Самое удивительное в том, что Кандинскому удалось найти спасительный выход. Какое-то чудо свершилось с ним в 1910–1911 годах. Он открыл способ запечатлевать светоносный и духовный мир, не подвластный тем свойствам материального мира, которые его так угнетали и мучили. Он испытывал в предвоенные годы восторг и упоение, переживание открытых горизонтов, торжественное хоральное ощущение своего слияния с огромным космическим мирозданием. И он пишет свои картины именно про это. Он нашел выход из своего длительного тупика, он освободился от той тягостной маяты реальности, которую так досадливо и подробно описывал в своих воспоминаниях и своих письмах (возможно, даже досаждая адресатам долгими описаниями своих помыслов и переживаний).
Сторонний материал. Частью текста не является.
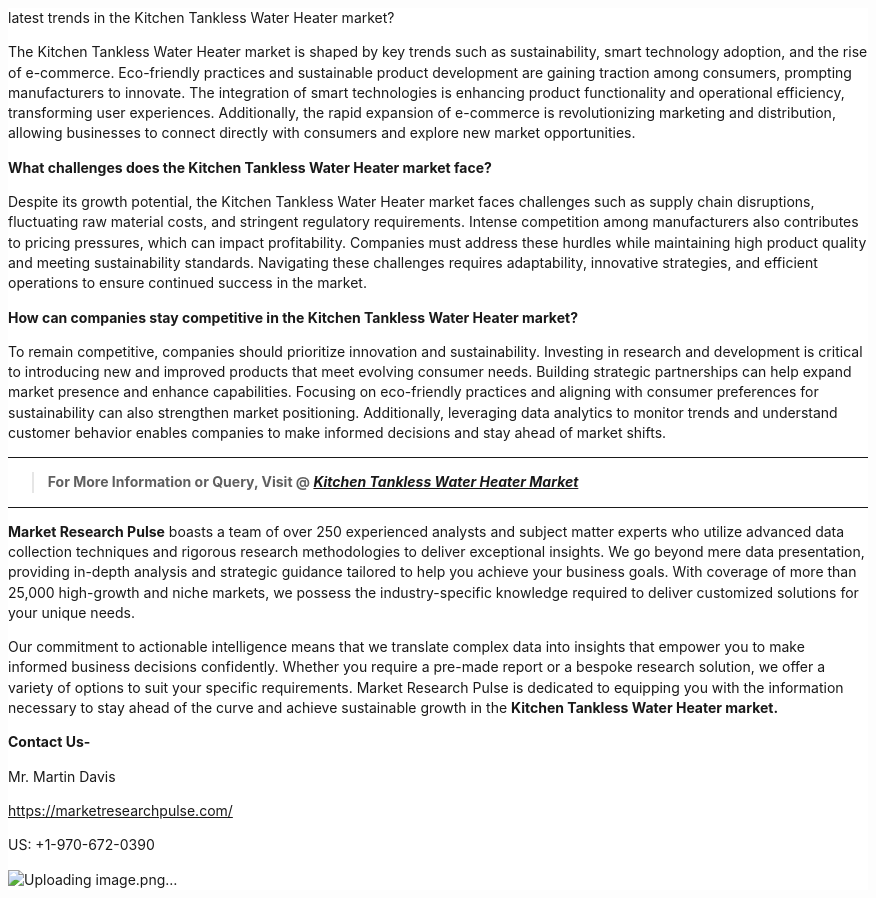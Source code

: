 latest trends in the Kitchen Tankless Water Heater market?</strong></p><p>The Kitchen Tankless Water Heater market is shaped by key trends such as sustainability, smart technology adoption, and the rise of e-commerce. Eco-friendly practices and sustainable product development are gaining traction among consumers, prompting manufacturers to innovate. The integration of smart technologies is enhancing product functionality and operational efficiency, transforming user experiences. Additionally, the rapid expansion of e-commerce is revolutionizing marketing and distribution, allowing businesses to connect directly with consumers and explore new market opportunities.</p><p><strong>What challenges does the Kitchen Tankless Water Heater market face?</strong></p><p>Despite its growth potential, the Kitchen Tankless Water Heater market faces challenges such as supply chain disruptions, fluctuating raw material costs, and stringent regulatory requirements. Intense competition among manufacturers also contributes to pricing pressures, which can impact profitability. Companies must address these hurdles while maintaining high product quality and meeting sustainability standards. Navigating these challenges requires adaptability, innovative strategies, and efficient operations to ensure continued success in the market.</p><p><strong>How can companies stay competitive in the Kitchen Tankless Water Heater market?</strong></p><p>To remain competitive, companies should prioritize innovation and sustainability. Investing in research and development is critical to introducing new and improved products that meet evolving consumer needs. Building strategic partnerships can help expand market presence and enhance capabilities. Focusing on eco-friendly practices and aligning with consumer preferences for sustainability can also strengthen market positioning. Additionally, leveraging data analytics to monitor trends and understand customer behavior enables companies to make informed decisions and stay ahead of market shifts.</p><hr /><blockquote><p><strong>For More Information or Query, Visit @&nbsp;<em><a href="https://marketresearchpulse.com/report/56565/kitchen-tankless-water-heater-market?utm_source=Linkedin&utm_medium=026">Kitchen Tankless Water Heater Market</a></em></strong></p></blockquote><hr /><p><strong>Market Research Pulse</strong> boasts a team of over 250 experienced analysts and subject matter experts who utilize advanced data collection techniques and rigorous research methodologies to deliver exceptional insights. We go beyond mere data presentation, providing in-depth analysis and strategic guidance tailored to help you achieve your business goals. With coverage of more than 25,000 high-growth and niche markets, we possess the industry-specific knowledge required to deliver customized solutions for your unique needs.</p><p>Our commitment to actionable intelligence means that we translate complex data into insights that empower you to make informed business decisions confidently. Whether you require a pre-made report or a bespoke research solution, we offer a variety of options to suit your specific requirements. Market Research Pulse is dedicated to equipping you with the information necessary to stay ahead of the curve and achieve sustainable growth in the <strong>Kitchen Tankless Water Heater market.</strong></p><p><strong>Contact Us-</strong></p><p>Mr. Martin Davis</p><p>https://marketresearchpulse.com/</p><p>US: +1-970-672-0390</p>
![Uploading image.png…]()
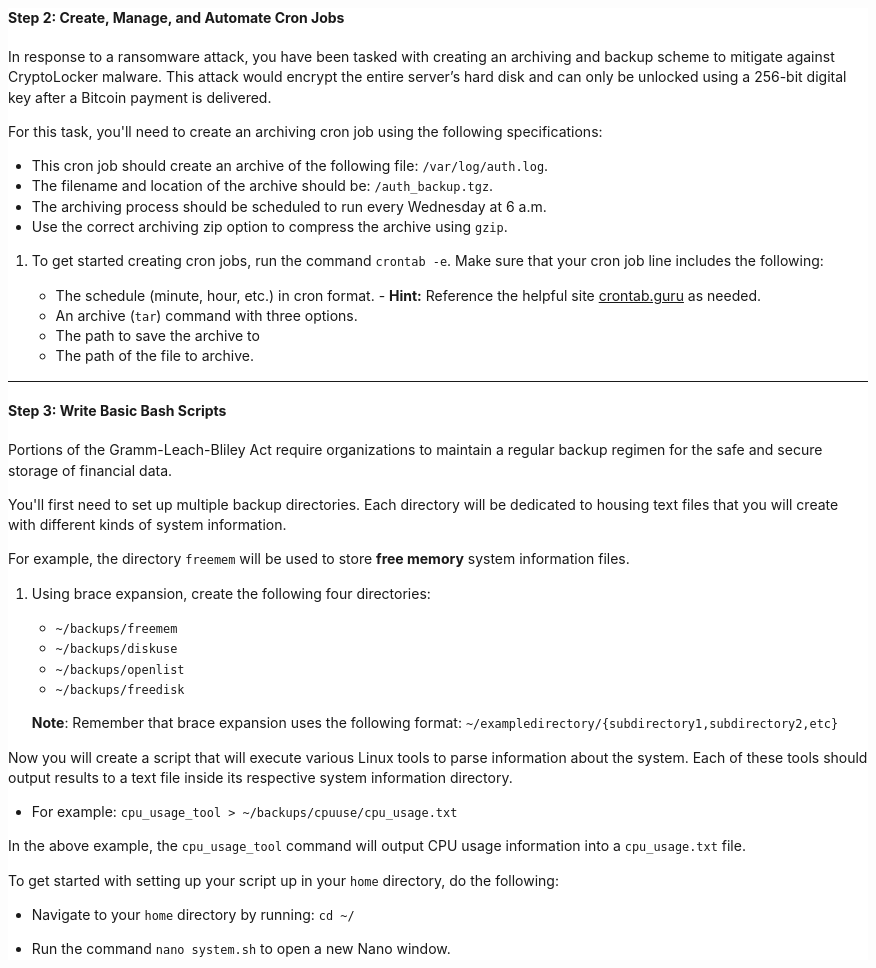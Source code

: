 #### Step 2: Create, Manage, and Automate Cron Jobs

In response to a ransomware attack, you have been tasked with creating an archiving and backup scheme to mitigate against CryptoLocker malware. This attack would encrypt the entire server’s hard disk and can only be unlocked using a 256-bit digital key after a Bitcoin payment is delivered.

For this task, you'll need to create an archiving cron job using the following specifications: 

   - This cron job should create an archive of the following file: `/var/log/auth.log`.
   - The filename and location of the archive should be: `/auth_backup.tgz`.
   - The archiving process should be scheduled to run every Wednesday at 6 a.m.
   - Use the correct archiving zip option to compress the archive using `gzip`.

1. To get started creating cron jobs, run the command `crontab -e`. Make sure that your cron job line includes the following:

   - The schedule (minute, hour, etc.) in cron format.
         - **Hint:** Reference the helpful site [crontab.guru](https://crontab.guru/) as needed.
   - An archive (`tar`) command with three options.
   - The path to save the archive to
   - The path of the file to archive.

---

#### Step 3: Write Basic Bash Scripts

Portions of the Gramm-Leach-Bliley Act require organizations to maintain a regular backup regimen for the safe and secure storage of financial data.

You'll first need to set up multiple backup directories. Each directory will be dedicated to housing text files that you will create with different kinds of system information.

For example, the directory `freemem` will be used to store **free memory** system information files.

1. Using brace expansion, create the following four directories:

   - `~/backups/freemem`
   - `~/backups/diskuse`
   - `~/backups/openlist`
   - `~/backups/freedisk`

   **Note**: Remember that brace expansion uses the following format: `~/exampledirectory/{subdirectory1,subdirectory2,etc}`

Now you will create a script that will execute various Linux tools to parse information about the system. Each of these tools should output results to a text file inside its respective system information directory.

-  For example: `cpu_usage_tool > ~/backups/cpuuse/cpu_usage.txt`

 In the above example, the `cpu_usage_tool` command will output CPU usage information into a `cpu_usage.txt` file.

To get started with setting up your script up in your `home` directory, do the following:

- Navigate to your `home` directory by running: `cd ~/`

- Run the command `nano system.sh` to open a new Nano window.

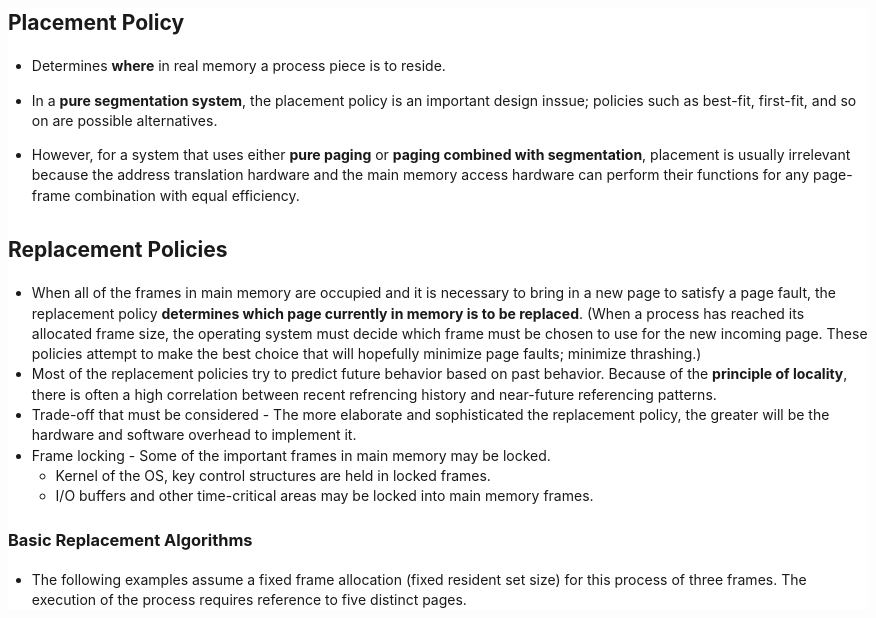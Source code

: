 ## Placement Policy

* Determines **where** in real memory a process piece is to reside.

* In a **pure segmentation system**, the placement policy is an important design inssue; policies such as best-fit, first-fit, and so on are possible alternatives. 
* However, for a system that uses either **pure paging** or **paging combined with segmentation**, placement is usually irrelevant because the address translation hardware and the main memory access hardware can perform their functions for any page-frame combination with equal efficiency.



## Replacement Policies

* When all of the frames in main memory are occupied and it is necessary to bring in a new page to satisfy a page fault, the replacement policy **determines which page currently in memory is to be replaced**. (When a process has reached its allocated frame size, the operating system must decide which frame must be chosen to use for the new incoming page.  These policies attempt to make the best choice that will hopefully minimize page faults; minimize thrashing.)
* Most of the replacement policies try to predict future behavior based on past behavior. Because of the **principle of locality**, there is often a high correlation between recent refrencing history and near-future referencing patterns.
* Trade-off that must be considered - The more elaborate and sophisticated the replacement policy, the greater will be the hardware and software overhead to implement it.
* Frame locking - Some of the important frames in main memory may be locked.
  * Kernel of the OS, key control structures are held in locked frames.
  * I/O buffers and other time-critical areas may be locked into main memory frames.

### Basic Replacement Algorithms

* The following examples assume a fixed frame allocation (fixed resident set size) for this process of three frames. The execution of the process requires reference to five distinct pages.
Нет сомнения в том, что маэстро приехал в Россию в 1915 году, неся в себе те самые ощущения полноты бытия, эйфорического владения главными смыслами мироздания, которые буквально сверкают или светят нам из этих картин предвоенных лет. И мы примерно догадываемся, как и откуда он почерпнул это свое эйфорическое состояние. По правде сказать, природу вдохновения и озарения еще никому не удалось описать или истолковать убедительно. Но мы в общем знаем те источники в искусстве и литературе, которыми наш мастер напитывался в течение примерно двух десятков лет. Мы можем довольно уверенно сказать, чем жил Кандинский, что у него творилось в душе.
Он обитал в Мюнхене с 1896 года и оттуда разъезжал по Европе и приезжал в Россию множество раз. Музеи Германии, Франции и Италии он знал основательно, новейшие течения прослеживал старательно, с последним словом авангарда знакомился буквально в момент появления этого искусства на публике — в Париже, Берлине, Москве, Дрездене и Мюнхене. Он создавал свой новый беспредметный язык и очень отчетливо видел, знал и переживал ту художественную революцию, которая в это время разворачивается в Германии, Франции и России.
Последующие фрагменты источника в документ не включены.